▶ [WHAT IS BEING ASKED]
Write the data below out in full, exactly as it stands.

▶ [SOURCE DATA]
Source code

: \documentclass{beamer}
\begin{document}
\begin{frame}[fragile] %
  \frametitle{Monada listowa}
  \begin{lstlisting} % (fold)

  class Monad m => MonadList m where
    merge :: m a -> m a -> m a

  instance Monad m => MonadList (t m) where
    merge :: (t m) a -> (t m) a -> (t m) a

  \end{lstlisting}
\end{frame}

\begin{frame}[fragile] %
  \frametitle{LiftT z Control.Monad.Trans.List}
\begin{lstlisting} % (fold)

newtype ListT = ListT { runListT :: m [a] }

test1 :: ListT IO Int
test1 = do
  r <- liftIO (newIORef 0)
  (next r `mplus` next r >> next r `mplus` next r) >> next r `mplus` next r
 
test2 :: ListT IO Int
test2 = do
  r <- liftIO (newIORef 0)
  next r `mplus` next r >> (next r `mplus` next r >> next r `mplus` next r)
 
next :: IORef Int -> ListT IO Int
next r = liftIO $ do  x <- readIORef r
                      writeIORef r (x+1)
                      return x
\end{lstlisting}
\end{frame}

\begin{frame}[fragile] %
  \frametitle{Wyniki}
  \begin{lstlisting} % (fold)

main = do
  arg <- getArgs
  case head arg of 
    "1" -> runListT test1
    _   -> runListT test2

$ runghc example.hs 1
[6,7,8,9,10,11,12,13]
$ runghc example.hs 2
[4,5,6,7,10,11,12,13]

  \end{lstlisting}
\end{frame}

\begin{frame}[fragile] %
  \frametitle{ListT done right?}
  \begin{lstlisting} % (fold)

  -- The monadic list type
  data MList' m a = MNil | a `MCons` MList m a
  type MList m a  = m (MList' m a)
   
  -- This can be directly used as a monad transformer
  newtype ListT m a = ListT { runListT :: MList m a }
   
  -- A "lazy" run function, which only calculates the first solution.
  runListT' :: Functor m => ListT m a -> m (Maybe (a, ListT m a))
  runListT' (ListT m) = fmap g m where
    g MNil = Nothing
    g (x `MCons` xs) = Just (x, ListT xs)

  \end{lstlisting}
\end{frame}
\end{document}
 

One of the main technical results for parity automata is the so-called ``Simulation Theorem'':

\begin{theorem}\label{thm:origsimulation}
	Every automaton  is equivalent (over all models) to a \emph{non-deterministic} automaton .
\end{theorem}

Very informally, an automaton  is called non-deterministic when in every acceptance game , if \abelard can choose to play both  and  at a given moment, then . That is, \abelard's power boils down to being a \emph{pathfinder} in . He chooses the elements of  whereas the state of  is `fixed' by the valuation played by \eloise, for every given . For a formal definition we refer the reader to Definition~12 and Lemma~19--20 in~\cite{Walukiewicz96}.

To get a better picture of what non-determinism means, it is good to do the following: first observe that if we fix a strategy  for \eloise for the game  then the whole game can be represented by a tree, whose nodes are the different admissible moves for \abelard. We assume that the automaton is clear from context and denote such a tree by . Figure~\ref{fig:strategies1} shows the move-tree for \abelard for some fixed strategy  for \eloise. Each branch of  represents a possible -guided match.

▶ [REPLY]
Source code

: \documentclass{beamer}
\begin{document}
\begin{frame}[fragile] %
  \frametitle{Monada listowa}
  \begin{lstlisting} % (fold)

  class Monad m => MonadList m where
    merge :: m a -> m a -> m a

  instance Monad m => MonadList (t m) where
    merge :: (t m) a -> (t m) a -> (t m) a

  \end{lstlisting}
\end{frame}

\begin{frame}[fragile] %
  \frametitle{LiftT z Control.Monad.Trans.List}
\begin{lstlisting} % (fold)

newtype ListT = ListT { runListT :: m [a] }

test1 :: ListT IO Int
test1 = do
  r <- liftIO (newIORef 0)
  (next r `mplus` next r >> next r `mplus` next r) >> next r `mplus` next r
 
test2 :: ListT IO Int
test2 = do
  r <- liftIO (newIORef 0)
  next r `mplus` next r >> (next r `mplus` next r >> next r `mplus` next r)
 
next :: IORef Int -> ListT IO Int
next r = liftIO $ do  x <- readIORef r
                      writeIORef r (x+1)
                      return x
\end{lstlisting}
\end{frame}

\begin{frame}[fragile] %
  \frametitle{Wyniki}
  \begin{lstlisting} % (fold)

main = do
  arg <- getArgs
  case head arg of 
    "1" -> runListT test1
    _   -> runListT test2

$ runghc example.hs 1
[6,7,8,9,10,11,12,13]
$ runghc example.hs 2
[4,5,6,7,10,11,12,13]

  \end{lstlisting}
\end{frame}

\begin{frame}[fragile] %
  \frametitle{ListT done right?}
  \begin{lstlisting} % (fold)

  -- The monadic list type
  data MList' m a = MNil | a `MCons` MList m a
  type MList m a  = m (MList' m a)
   
  -- This can be directly used as a monad transformer
  newtype ListT m a = ListT { runListT :: MList m a }
   
  -- A "lazy" run function, which only calculates the first solution.
  runListT' :: Functor m => ListT m a -> m (Maybe (a, ListT m a))
  runListT' (ListT m) = fmap g m where
    g MNil = Nothing
    g (x `MCons` xs) = Just (x, ListT xs)

  \end{lstlisting}
\end{frame}
\end{document}
 

One of the main technical results for parity automata is the so-called ``Simulation Theorem'':

\begin{theorem}\label{thm:origsimulation}
	Every automaton  is equivalent (over all models) to a \emph{non-deterministic} automaton .
\end{theorem}

Very informally, an automaton  is called non-deterministic when in every acceptance game , if \abelard can choose to play both  and  at a given moment, then . That is, \abelard's power boils down to being a \emph{pathfinder} in . He chooses the elements of  whereas the state of  is `fixed' by the valuation played by \eloise, for every given . For a formal definition we refer the reader to Definition~12 and Lemma~19--20 in~\cite{Walukiewicz96}.

To get a better picture of what non-determinism means, it is good to do the following: first observe that if we fix a strategy  for \eloise for the game  then the whole game can be represented by a tree, whose nodes are the different admissible moves for \abelard. We assume that the automaton is clear from context and denote such a tree by . Figure~\ref{fig:strategies1} shows the move-tree for \abelard for some fixed strategy  for \eloise. Each branch of  represents a possible -guided match.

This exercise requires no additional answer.